The diagram shows a simplified outline of a root hair cell and the movement of calcium ions from the soil into it. What process is being shown by the movement of calcium ions in the diagram?

Mineral ions are essential for many different plant functions. For example, calcium ions play an important structural role in plant cell walls and cell membranes. Generally, plants absorb these ions through their roots from soil, and many plants have specialized root hair cells to aid in this absorption.

There are two main ways that root cells can take up these ions from soil, either passively or actively. When a particular ion is in a higher concentration in the soil than in the root hair cell, it will passively move down its concentration gradient into the root, without requiring any extra input of energy from the plant itself. This process is called diffusion. The ion continues to passively spread out by diffusion until there is an approximately equal concentration of this particular ion in both areas.

Alternatively, if the concentration of this ion is higher in the root hair cell than in the soil, as we can see in this pink diagram on the right, then uptake of more of this particular ion must be done actively.
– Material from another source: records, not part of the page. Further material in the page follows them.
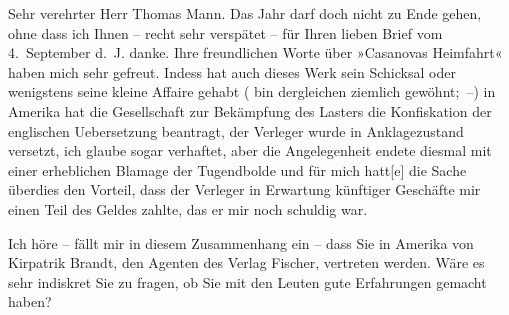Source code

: \pstart{}Sehr verehrter Herr Thomas Mann.\pend\vspace{0.5em}
\pstart
           Das Jahr darf doch nicht zu Ende gehen, ohne dass ich Ihnen – recht sehr verspätet –
               für Ihren lieben Brief vom 4. September d. J. danke. Ihre freundlichen
               Worte über »Casanovas Heimfahrt« haben mich sehr
               gefreut. Indess hat auch dieses Werk sein Schicksal oder wenigstens seine kleine
               Affaire gehabt \introOben{}(\introOben{}\label{T_L02394-1v}\label{T_L02394-1} bin dergleichen
               ziemlich gewöhnt; –\introOben{})\introOben{} in Amerika hat die Gesellschaft zur Bekämpfung
                  des Lasters die Konfiskation der englischen Uebersetzung beantragt, der Verleger wurde in
               Anklagezustand versetzt, ich glaube sogar verhaftet, aber die Angelegenheit endete
               diesmal mit einer erheblichen Blamage der Tugendbolde und für mich
                  hatt{[}e{]} die Sache überdies den Vorteil, dass der Verleger in Erwartung
               künftiger Geschäfte mir einen Teil des Geldes zahlte, das er mir noch schuldig
               war.\pend
           
\pstart
           Ich höre – fällt mir in diesem Zusammenhang ein – dass Sie in Amerika von Kirpatrik {\kaufmannsund} Brandt, den Agenten des Verlag Fischer, vertreten werden. Wäre es sehr indiskret
               Sie zu fragen, ob Sie mit den Leuten gute Erfahrungen gemacht haben?\pend
           
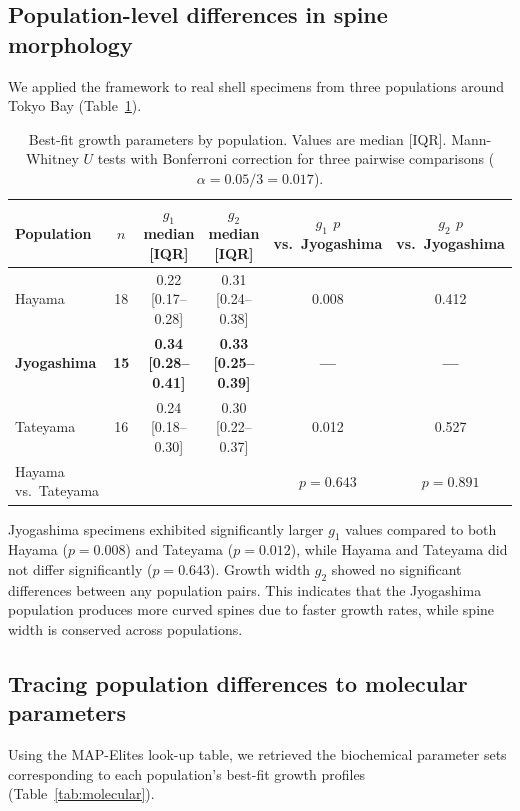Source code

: \documentclass[11pt]{article}
\begin{document}
\subsection{Population-level differences in spine morphology}

We applied the framework to real shell specimens from three populations around Tokyo Bay (Table~\ref{tab:population}).

\begin{table}[H]
\centering
\caption{Best-fit growth parameters by population. Values are median [IQR]. Mann-Whitney $U$ tests with Bonferroni correction for three pairwise comparisons ($\alpha = 0.05/3 = 0.017$).}
\label{tab:population}
\begin{tabular}{lccccc}
\toprule
\textbf{Population} & \textbf{$n$} & \textbf{$g_1$ median [IQR]} & \textbf{$g_2$ median [IQR]} & \textbf{$g_1$ $p$ vs.\ Jyogashima} & \textbf{$g_2$ $p$ vs.\ Jyogashima} \\
\midrule
Hayama & 18 & 0.22 [0.17--0.28] & 0.31 [0.24--0.38] & 0.008 & 0.412 \\
\textbf{Jyogashima} & \textbf{15} & \textbf{0.34 [0.28--0.41]} & \textbf{0.33 [0.25--0.39]} & \textbf{---} & \textbf{---} \\
Tateyama & 16 & 0.24 [0.18--0.30] & 0.30 [0.22--0.37] & 0.012 & 0.527 \\
\midrule
Hayama vs.\ Tateyama & & & & $p = 0.643$ & $p = 0.891$ \\
\bottomrule
\end{tabular}
\end{table}

Jyogashima specimens exhibited significantly larger $g_1$ values compared to both Hayama ($p = 0.008$) and Tateyama ($p = 0.012$), while Hayama and Tateyama did not differ significantly ($p = 0.643$). Growth width $g_2$ showed no significant differences between any population pairs. This indicates that the Jyogashima population produces more curved spines due to faster growth rates, while spine width is conserved across populations.

\subsection{Tracing population differences to molecular parameters}

Using the MAP-Elites look-up table, we retrieved the biochemical parameter sets corresponding to each population's best-fit growth profiles (Table~\ref{tab:molecular}).
\end{document}
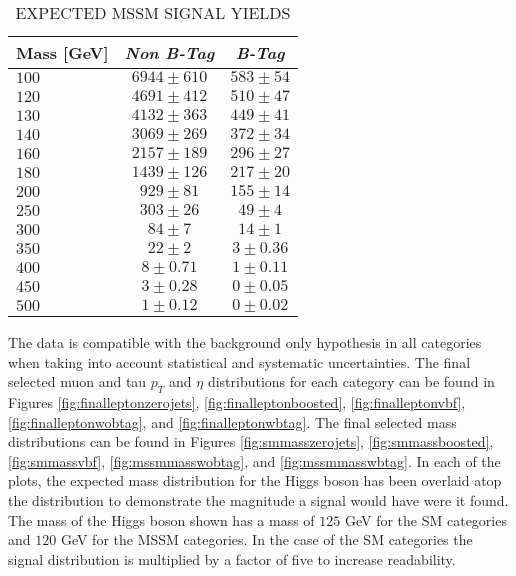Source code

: \begin{table}[htpb]
  \begin{center}
    \caption{EXPECTED MSSM SIGNAL YIELDS}
    \label{tab:mssmsignalyields}
    \begin{tabular}{lcc}
    \toprule
    Mass [GeV]	&	\emph{Non B-Tag}	&	\emph{B-Tag}	\\	
    \midrule
    $100$     	&	$6944 \pm 610$  	&	$583 \pm 54$	\\	
    $120$     	&	$4691 \pm 412$  	&	$510 \pm 47$	\\	
    $130$     	&	$4132 \pm 363$  	&	$449 \pm 41$	\\	
    $140$     	&	$3069 \pm 269$  	&	$372 \pm 34$	\\	
    $160$     	&	$2157 \pm 189$  	&	$296 \pm 27$	\\	
    $180$     	&	$1439 \pm 126$  	&	$217 \pm 20$	\\	
    $200$     	&	$929 \pm 81$    	&	$155 \pm 14$	\\	
    $250$     	&	$303 \pm 26$    	&	$49 \pm 4$  	\\	
    $300$     	&	$84 \pm 7$      	&	$14 \pm 1$  	\\	
    $350$     	&	$22 \pm 2$      	&	$3 \pm 0.36$	\\	
    $400$     	&	$8 \pm 0.71$    	&	$1 \pm 0.11$	\\	
    $450$     	&	$3 \pm 0.28$    	&	$0 \pm 0.05$	\\	
    $500$     	&	$1 \pm 0.12$    	&	$0 \pm 0.02$	\\	
      \bottomrule
    \end{tabular}
  \end{center}
\end{table}

The data is compatible with the background only hypothesis in all categories when taking into account statistical and systematic uncertainties.
The final selected muon and tau $p_{T}$ and $\eta$ distributions for each category can be found in Figures \ref{fig:finalleptonzerojets}, \ref{fig:finalleptonboosted}, \ref{fig:finalleptonvbf}, \ref{fig:finalleptonwobtag}, and \ref{fig:finalleptonwbtag}. 
The final selected mass distributions can be found in Figures \ref{fig:smmasszerojets}, \ref{fig:smmassboosted}, \ref{fig:smmassvbf}, \ref{fig:mssmmasswobtag}, and \ref{fig:mssmmasswbtag}.
In each of the plots, the expected mass distribution for the Higgs boson has been overlaid atop the distribution to demonstrate the magnitude a signal would have were it found.
The mass of the Higgs boson shown has a mass of $125$ GeV for the SM categories and $120$ GeV for the MSSM categories.
In the case of the SM categories the signal distribution is multiplied by a factor of five to increase readability.



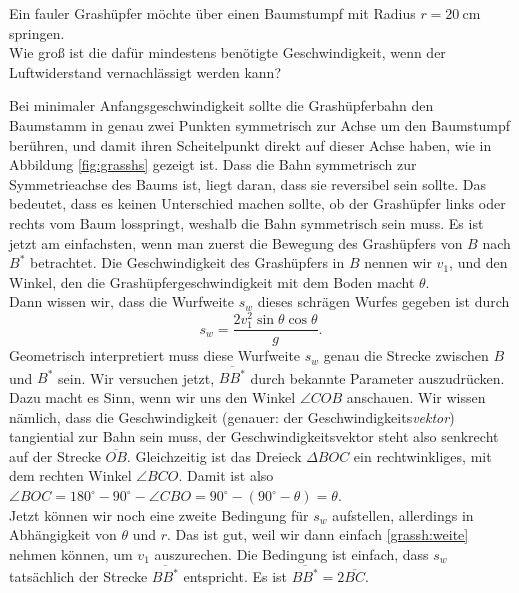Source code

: \begin{Exercise}[label = grassh, title = fauler Grashüpfer, origin = P.Gnädig, difficulty = 5]
	Ein fauler Grashüpfer möchte über einen Baumstumpf mit Radius $r = 20~\mathrm{cm}$ springen.\\
	Wie groß ist die dafür mindestens benötigte Geschwindigkeit, wenn der Luftwiderstand vernachlässigt werden kann?
\end{Exercise}
\begin{Answer}
	Bei minimaler Anfangsgeschwindigkeit sollte die Grashüpferbahn den Baumstamm in genau zwei Punkten symmetrisch zur Achse um den Baumstumpf berühren, und damit ihren Scheitelpunkt direkt auf dieser Achse haben, wie in Abbildung \ref{fig:grasshs} gezeigt ist. Dass die Bahn symmetrisch zur Symmetrieachse des Baums ist, liegt daran, dass sie reversibel sein sollte. Das bedeutet, dass es keinen Unterschied machen sollte, ob der Grashüpfer links oder rechts vom Baum losspringt, weshalb die Bahn symmetrisch sein muss. 
	Es ist jetzt am einfachsten, wenn man zuerst die Bewegung des Grashüpfers von $B$ nach $B^{\ast}$ betrachtet. Die Geschwindigkeit des Grashüpfers in $B$ nennen wir $v_1$, und den Winkel, den die Grashüpfergeschwindigkeit mit dem Boden macht $\theta$.\\
	Dann wissen wir, dass die Wurfweite $s_w$ dieses schrägen Wurfes gegeben ist durch
	\begin{equation}\label{grassh:weite}
		s_w = \frac{2 v_1^2 \sin \theta \cos \theta}{g}.
	\end{equation}
	Geometrisch interpretiert muss diese Wurfweite $s_w$ genau die Strecke zwischen $B$ und $B^{\ast}$ sein. Wir versuchen jetzt, $\overline{BB^{\ast}}$ durch bekannte Parameter auszudrücken.\\
	Dazu macht es Sinn, wenn wir uns den Winkel $\angle COB$ anschauen. Wir wissen nämlich, dass die Geschwindigkeit (genauer: der Geschwindigkeits\textit{vektor}) tangiential zur Bahn sein muss, der Geschwindigkeitsvektor steht also senkrecht auf der Strecke $\overline{OB}$. Gleichzeitig ist das Dreieck $\Delta BOC$ ein rechtwinkliges, mit dem rechten Winkel $\angle BCO$. Damit ist also $\angle BOC = 180^\circ-90^\circ-\angle CBO = 90^\circ- \left(90^\circ- \theta\right) = \theta$.\\
	Jetzt können wir noch eine zweite Bedingung für $s_w$ aufstellen, allerdings in Abhängigkeit von $\theta$ und $r$. Das ist gut, weil wir dann einfach \eqref{grassh:weite} nehmen können, um $v_1$ auszurechen. Die Bedingung ist einfach, dass $s_w$ tatsächlich der Strecke $\overline{BB^\ast}$ entspricht. Es ist $\overline{BB^\ast} = 2 \overline{BC}$.\\

\end{Answer}
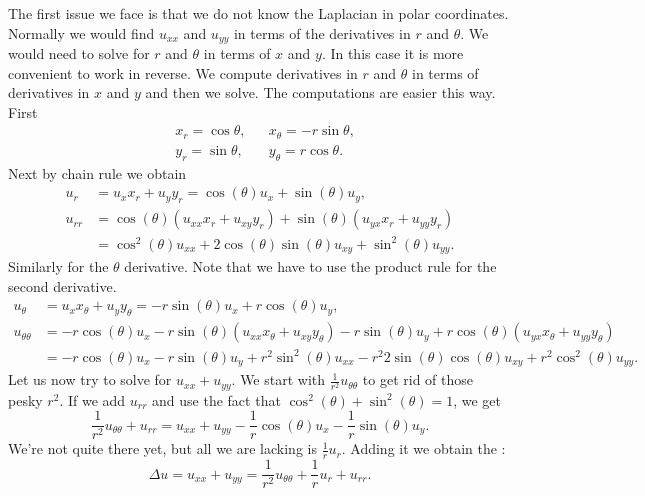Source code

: The first issue we face is that we do not know the Laplacian
in polar coordinates.
Normally we would find $u_{xx}$ and $u_{yy}$ in terms of
the derivatives in $r$ and $\theta$.  We would need to solve
for $r$ and $\theta$ in terms of $x$ and $y$.  In this case
it is more convenient to work in
reverse.  We compute derivatives in $r$ and $\theta$ in terms
of derivatives in $x$ and $y$ and then we solve.  The
computations are easier this way.  First
\begin{equation*}
\begin{aligned}
& x_r = \cos \theta, & &
x_\theta = - r \sin \theta, \\
& y_r = \sin \theta, & &
y_\theta = r \cos \theta.
\end{aligned}
\end{equation*}
Next by chain rule we obtain
\begin{align*}
u_r & = u_x x_r + u_y y_r = \cos(\theta) u_x + \sin(\theta) u_y ,
\\
u_{rr} & =
\cos(\theta) ( u_{xx} x_r +u_{xy} y_r )
+ \sin(\theta) ( u_{yx} x_r +u_{yy} y_r )
\\
&
=
\cos^2(\theta) u_{xx} +
2 \cos(\theta)\sin(\theta) u_{xy} +
\sin^2(\theta) u_{yy} .
\end{align*}
Similarly for the $\theta$ derivative.  Note that we have to use
the product rule for the second derivative.
\begin{align*}
u_\theta & = u_x x_\theta + u_y y_\theta =
-r\sin(\theta) u_x + r\cos(\theta) u_y ,
\\
u_{\theta\theta} & =
-r\cos(\theta) u_x
-r\sin(\theta) (u_{xx} x_\theta + u_{xy} y_\theta)
-r\sin(\theta) u_y
+
r\cos(\theta) (u_{yx} x_\theta + u_{yy} y_\theta)
\\
& = 
-r\cos(\theta) u_x
-r\sin(\theta) u_y
+r^2 \sin^2(\theta) u_{xx}
-r^2 2\sin(\theta)\cos(\theta) u_{xy}
+r^2 \cos^2(\theta) u_{yy} .
\end{align*}
Let us now try to solve for $u_{xx} + u_{yy}$.  We start with
$\frac{1}{r^2} u_{\theta\theta}$ to get rid of those pesky $r^2$.
If we add $u_{rr}$
and use the fact that $\cos^2(\theta) +\sin^2(\theta) = 1$, we get
\begin{equation*}
\frac{1}{r^2} u_{\theta\theta}
+
u_{rr}
=
u_{xx} + u_{yy} - \frac{1}{r} \cos(\theta) u_x - \frac{1}{r} \sin(\theta)
u_y .
\end{equation*}
We're not quite there yet, but all we are lacking is 
$\frac{1}{r} u_r$.  Adding it we obtain the
\emph{}:
\begin{equation*}
\boxed{~~
\Delta u 
=
u_{xx} + u_{yy} =
\frac{1}{r^2} u_{\theta\theta}
+
\frac{1}{r} u_{r}
+
u_{rr} .
~~}
\end{equation*}

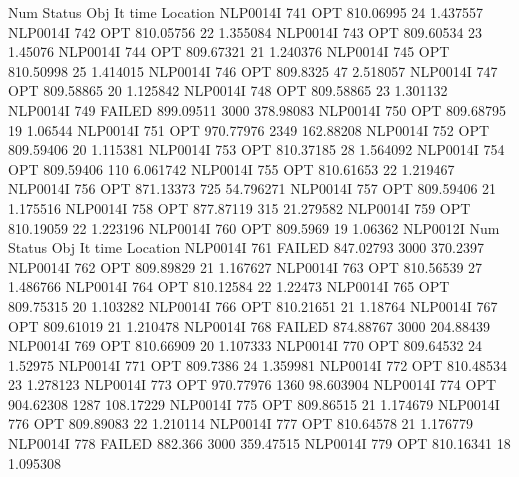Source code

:               Num      Status      Obj             It       time                 Location
NLP0014I           741         OPT 810.06995       24 1.437557
NLP0014I           742         OPT 810.05756       22 1.355084
NLP0014I           743         OPT 809.60534       23 1.45076
NLP0014I           744         OPT 809.67321       21 1.240376
NLP0014I           745         OPT 810.50998       25 1.414015
NLP0014I           746         OPT 809.8325       47 2.518057
NLP0014I           747         OPT 809.58865       20 1.125842
NLP0014I           748         OPT 809.58865       23 1.301132
NLP0014I           749      FAILED 899.09511     3000 378.98083
NLP0014I           750         OPT 809.68795       19 1.06544
NLP0014I           751         OPT 970.77976     2349 162.88208
NLP0014I           752         OPT 809.59406       20 1.115381
NLP0014I           753         OPT 810.37185       28 1.564092
NLP0014I           754         OPT 809.59406      110 6.061742
NLP0014I           755         OPT 810.61653       22 1.219467
NLP0014I           756         OPT 871.13373      725 54.796271
NLP0014I           757         OPT 809.59406       21 1.175516
NLP0014I           758         OPT 877.87119      315 21.279582
NLP0014I           759         OPT 810.19059       22 1.223196
NLP0014I           760         OPT 809.5969       19 1.06362
NLP0012I 
              Num      Status      Obj             It       time                 Location
NLP0014I           761      FAILED 847.02793     3000 370.2397
NLP0014I           762         OPT 809.89829       21 1.167627
NLP0014I           763         OPT 810.56539       27 1.486766
NLP0014I           764         OPT 810.12584       22 1.22473
NLP0014I           765         OPT 809.75315       20 1.103282
NLP0014I           766         OPT 810.21651       21 1.18764
NLP0014I           767         OPT 809.61019       21 1.210478
NLP0014I           768      FAILED 874.88767     3000 204.88439
NLP0014I           769         OPT 810.66909       20 1.107333
NLP0014I           770         OPT 809.64532       24 1.52975
NLP0014I           771         OPT 809.7386       24 1.359981
NLP0014I           772         OPT 810.48534       23 1.278123
NLP0014I           773         OPT 970.77976     1360 98.603904
NLP0014I           774         OPT 904.62308     1287 108.17229
NLP0014I           775         OPT 809.86515       21 1.174679
NLP0014I           776         OPT 809.89083       22 1.210114
NLP0014I           777         OPT 810.64578       21 1.176779
NLP0014I           778      FAILED 882.366     3000 359.47515
NLP0014I           779         OPT 810.16341       18 1.095308

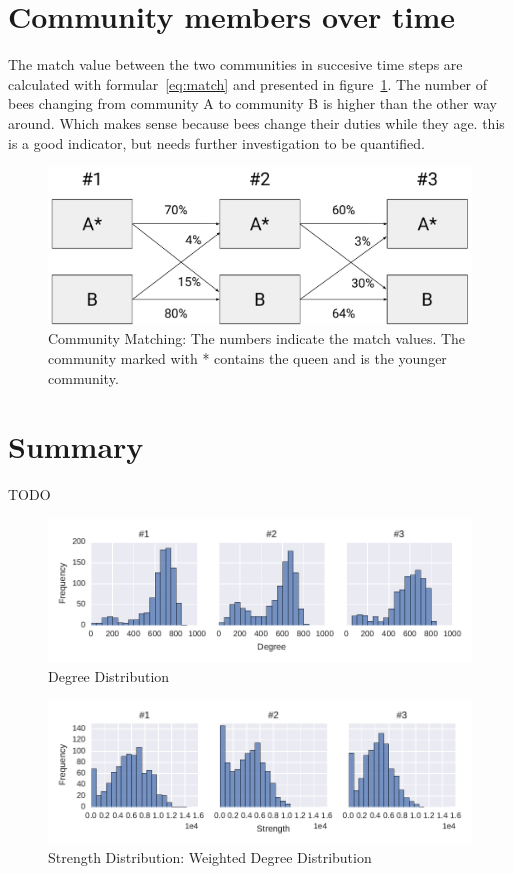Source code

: \section{Community members over time}
 The match value between the two communities in succesive time steps are calculated with formular~\ref{eq:match} and presented in figure~\ref{fig:members}. The number of bees changing from community A to community B is higher than the other way around. Which makes sense because bees change their duties while they age. this is a good indicator, but needs further investigation to be quantified.

\begin{figure}[htb]
	\centering
	\includegraphics[width=.8\textwidth]{Figures/members}
	\caption[Community Matching]{Community Matching: The numbers indicate the match values. The community marked with * contains the queen and is the younger community.}
	\label{fig:members}
\end{figure}


\section{Summary}
TODO




\begin{figure}[htb]
	\centering
	\includegraphics[width=1.0\textwidth]{Figures/stat-degreeDist}
	\caption[Degree Distribution]{Degree Distribution}
	\label{fig:statDegreeDist}
\end{figure}


\begin{figure}[htb]
	\centering
	\includegraphics[width=1.0\textwidth]{Figures/stat-strengthDist}
	\caption[Strength Distribution]{Strength Distribution: Weighted Degree Distribution}
	\label{fig:statStrengthDist}
\end{figure}

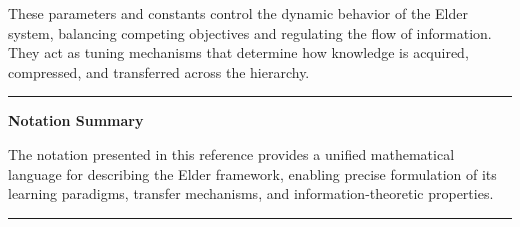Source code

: \vspace{1cm}
\begin{center}
These parameters and constants control the dynamic behavior of the Elder system, balancing competing objectives and regulating the flow of information. They act as tuning mechanisms that determine how knowledge is acquired, compressed, and transferred across the hierarchy.
\end{center}

\clearpage
\begin{center}
\rule{0.8\textwidth}{0.5pt}

\vspace{1cm}
{\Large \textbf{Notation Summary}}
\vspace{0.5cm}

The notation presented in this reference provides a unified mathematical language for describing the Elder framework, enabling precise formulation of its learning paradigms, transfer mechanisms, and information-theoretic properties.

\vspace{0.5cm}
\rule{0.8\textwidth}{0.5pt}
\end{center}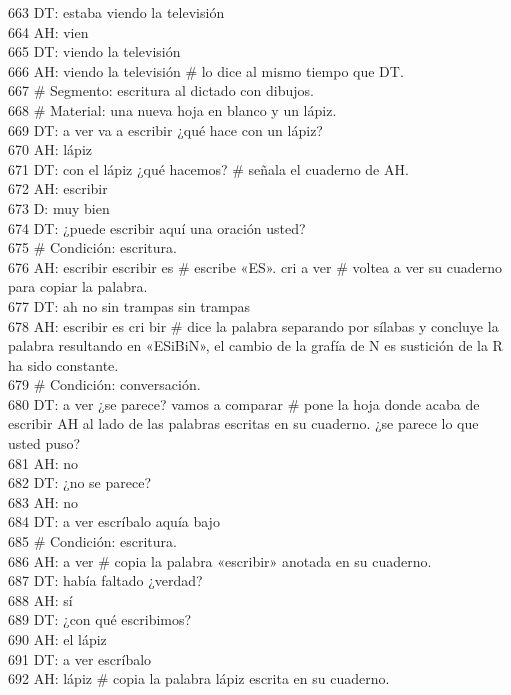 663 DT: estaba viendo la televisión\\
664 AH: vien\\
665 DT: viendo la televisión\\
666 AH: viendo la televisión \# lo dice al mismo tiempo que DT.\\
667 \# Segmento: escritura al dictado con dibujos.\\
668 \# Material: una nueva hoja en blanco y un lápiz.\\
669 DT: a ver va a escribir ¿qué hace con un lápiz?\\
670 AH: lápiz\\
671 DT: con el lápiz ¿qué hacemos? \# señala el cuaderno de AH.\\
672 AH: escribir\\
673 D: muy bien\\
674 DT: ¿puede escribir aquí una oración usted?\\
675 \# Condición: escritura.\\
676 AH: escribir escribir es \# escribe «ES». cri a ver \# voltea a ver su cuaderno para copiar la palabra. \\
677 DT: ah no sin trampas sin trampas\\
678 AH: escribir es cri bir \# dice la palabra separando por sílabas y concluye la palabra resultando en «ESiBiN», el cambio de la grafía de N es sustición de la R ha sido constante.\\
679 \# Condición: conversación.\\
680 DT: a ver ¿se parece? vamos a comparar \# pone la hoja donde acaba de escribir AH al lado de las palabras escritas en su cuaderno. ¿se parece lo que usted puso?\\
681 AH: no\\
682 DT: ¿no se parece?\\
683 AH: no\\
684 DT: a ver escríbalo aquía bajo\\
685 \# Condición: escritura.\\
686 AH: a ver \# copia la palabra «escribir» anotada en su cuaderno.\\
687 DT: había faltado ¿verdad?\\
688 AH: sí\\
689 DT: ¿con qué escribimos?\\
690 AH: el lápiz\\
691 DT: a ver escríbalo\\
692 AH: lápiz \# copia la palabra lápiz escrita en su cuaderno.\\
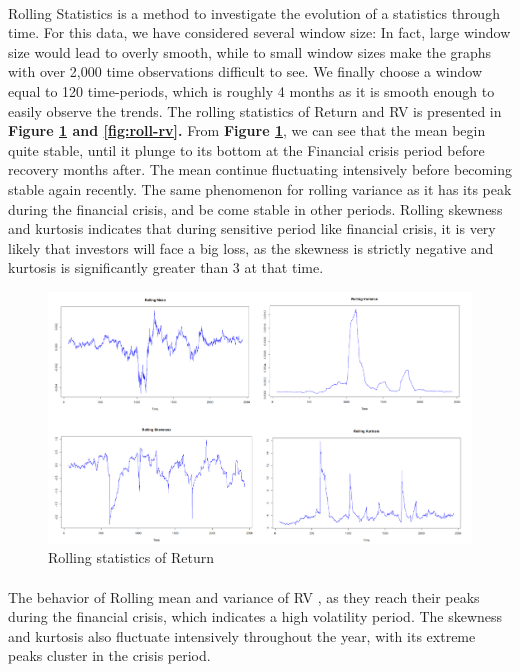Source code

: \documentclass[a4paper]{article}
\begin{document}
\paragraph{}
Rolling Statistics is a method to investigate the evolution of a statistics through time. For this data, we have considered several window size: In fact, large window size would lead to overly smooth, while to small window sizes make the graphs with over 2,000 time observations difficult to see. We finally choose a window equal to 120 time-periods, which is roughly 4 months as it is smooth enough to easily observe the trends. The rolling statistics of Return and RV is presented in \textbf{Figure \ref{fig:roll-ret} and \ref{fig:roll-rv}.} From \textbf{Figure \ref{fig:roll-ret}}, we can see that the mean begin quite stable, until it plunge to its bottom at the Financial crisis period before recovery months after. The mean continue fluctuating intensively before becoming stable again recently. The same phenomenon for rolling variance as it has its peak during the financial crisis, and be come stable in other periods. Rolling skewness and kurtosis indicates that during sensitive period like financial crisis, it is very likely that investors will face a big loss, as the skewness is strictly negative and kurtosis is significantly greater than 3 at that time.

\begin{figure}[H]
\centering
\includegraphics[width=1.05\textwidth]{rolling_return.png}
\caption{\label{fig:roll-ret}Rolling statistics of Return}
\end{figure}

\paragraph{}
The behavior of Rolling mean and variance of RV , as they reach their peaks during the financial crisis, which indicates a high volatility period. The skewness and kurtosis also fluctuate intensively throughout the year, with its extreme peaks cluster in the crisis period.
\end{document}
This process is called active transport, and it requires an input of energy to move ions from an area of low to high concentration into the root hair cell.

The question asks us to determine what process is being shown by the movement of calcium ions in the diagram that is provided to us by the question, shown on the far left. We can see that calcium ions, which are represented as red circles, are in a far lower concentration in the soil than they are in the root hair cell. As the arrows show calcium ions moving into the root hair cell from the soil, from an area of low concentration to an area of high concentration, we can work out the correct answer.

We know that moving particles from an area of low to high concentration requires an input of energy so is an active process. Therefore, the correct answer to this question is active transport.